April 1st marked the start date of a one-year window for state Medicaid offices to reassess their beneficiary rolls, as Medicaid’s continuous enrollment policy sunsets. Since the early days of the pandemic, the federal government has boosted state Medicaid funding by 6.2 percent, in exchange for a requirement that current Medicaid beneficiaries maintain eligibility, regardless of changes to their income or other qualifiers. This policy helped grow national Medicaid enrollment to a record 90M, but a projected 15M may now lose coverage through the redetermination process. 

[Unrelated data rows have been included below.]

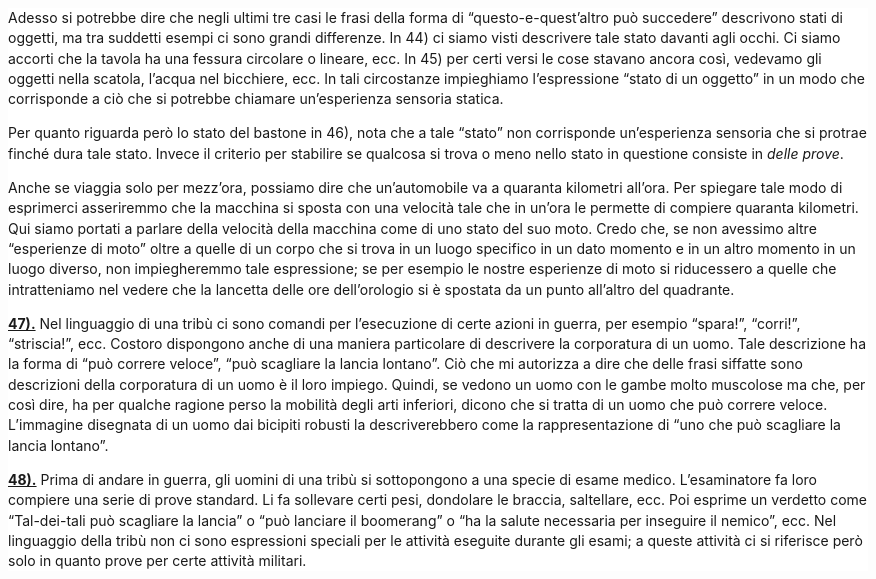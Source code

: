 Adesso si potrebbe dire che negli ultimi tre casi le frasi della forma di “questo-e-quest’altro può succedere” descrivono stati di oggetti, ma tra suddetti esempi ci sono grandi differenze. In 44) ci siamo visti descrivere tale stato davanti agli occhi. Ci siamo accorti che la tavola ha una fessura circolare o lineare, ecc. In 45) per certi versi le cose stavano ancora così, vedevamo gli oggetti nella scatola, l’acqua nel bicchiere, ecc. In tali circostanze impieghiamo l’espressione “stato di un oggetto” in un modo che corrisponde a ciò che si potrebbe chiamare un’esperienza sensoria statica.

Per quanto riguarda però lo stato del bastone in 46), nota che a tale “stato” non corrisponde un’esperienza sensoria che si protrae finché dura tale stato. Invece il criterio per stabilire se qualcosa si trova o meno nello stato in questione consiste in *delle prove*.

Anche se viaggia solo per mezz’ora, possiamo dire che un’automobile va a quaranta kilometri all’ora. Per spiegare tale modo di esprimerci asseriremmo che la macchina si sposta con una velocità tale che in un’ora le permette di compiere quaranta kilometri. Qui siamo portati a parlare della velocità della macchina come di uno stato del suo moto. Credo che, se non avessimo altre “esperienze di moto” oltre a quelle di un corpo che si trova in un luogo specifico in un dato momento e in un altro momento in un luogo diverso, non impiegheremmo tale espressione; se per esempio le nostre esperienze di moto si riducessero a quelle che intratteniamo nel vedere che la lancetta delle ore dell’orologio si è spostata da un punto all’altro del quadrante.

**[47).](https://www.wittgensteinproject.org/w/index.php/Brown_Book#47)** Nel linguaggio di una tribù ci sono comandi per l’esecuzione di certe azioni in guerra, per esempio “spara!”, “corri!”, “striscia!”, ecc. Costoro dispongono anche di una maniera particolare di descrivere la corporatura di un uomo. Tale descrizione ha la forma di “può correre veloce”, “può scagliare la lancia lontano”. Ciò che mi autorizza a dire che delle frasi siffatte sono descrizioni della corporatura di un uomo è il loro impiego. Quindi, se vedono un uomo con le gambe molto muscolose ma che, per così dire, ha per qualche ragione perso la mobilità degli arti inferiori, dicono che si tratta di un uomo che può correre veloce. L’immagine disegnata di un uomo dai bicipiti robusti la descriverebbero come la rappresentazione di “uno che può scagliare la lancia lontano”.

**[48).](https://www.wittgensteinproject.org/w/index.php/Brown_Book#48)** Prima di andare in guerra, gli uomini di una tribù si sottopongono a una specie di esame medico. L’esaminatore fa loro compiere una serie di prove standard. Li fa sollevare certi pesi, dondolare le braccia, saltellare, ecc. Poi esprime un verdetto come “Tal-dei-tali può scagliare la lancia” o “può lanciare il boomerang” o “ha la salute necessaria per inseguire il nemico”, ecc. Nel linguaggio della tribù non ci sono espressioni speciali per le attività eseguite durante gli esami; a queste attività ci si riferisce però solo in quanto prove per certe attività militari.
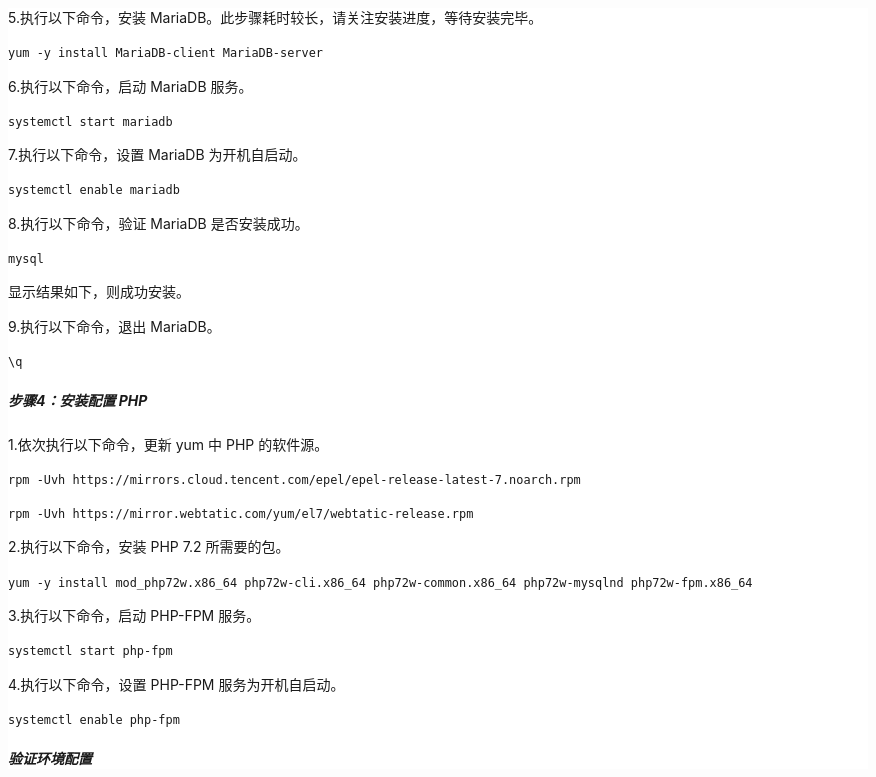 5.执行以下命令，安装 MariaDB。此步骤耗时较长，请关注安装进度，等待安装完毕。

```
yum -y install MariaDB-client MariaDB-server
```

6.执行以下命令，启动 MariaDB 服务。

```
systemctl start mariadb
```

7.执行以下命令，设置 MariaDB 为开机自启动。

```
systemctl enable mariadb
```

8.执行以下命令，验证 MariaDB 是否安装成功。

```
mysql
```

显示结果如下，则成功安装。

9.执行以下命令，退出 MariaDB。

```
\q
```

##### 步骤4：安装配置 PHP

1.依次执行以下命令，更新 yum 中 PHP 的软件源。

```
rpm -Uvh https://mirrors.cloud.tencent.com/epel/epel-release-latest-7.noarch.rpm
```

```
rpm -Uvh https://mirror.webtatic.com/yum/el7/webtatic-release.rpm
```

2.执行以下命令，安装 PHP 7.2 所需要的包。

```
yum -y install mod_php72w.x86_64 php72w-cli.x86_64 php72w-common.x86_64 php72w-mysqlnd php72w-fpm.x86_64
```

3.执行以下命令，启动 PHP-FPM 服务。

```
systemctl start php-fpm
```

4.执行以下命令，设置 PHP-FPM 服务为开机自启动。

```
systemctl enable php-fpm
```

##### 验证环境配置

The Gist: After the US uninsured rate recently hit a record low, millions of Americans will now lose insurance coverage, at least temporarily.Of those no longer eligible for Medicaid, an estimated 2.7M will qualify for subsidized exchange plans, while around 400K in non-expansion states will have incomes too high for Medicaid and too low for exchange subsidies. The impact will vary in each state, both in terms of how quickly and how many Medicaid beneficiaries are disenrolled.

But in over half of states, at least one-fifth of those who will lose Medicaid coverage are projected to remain uninsured—a significant step backward in the effort to ensure universal coverage. 

Communication from Medicaid offices and exchange plan navigators will be key to preventing as many people as possible from becoming uninsured.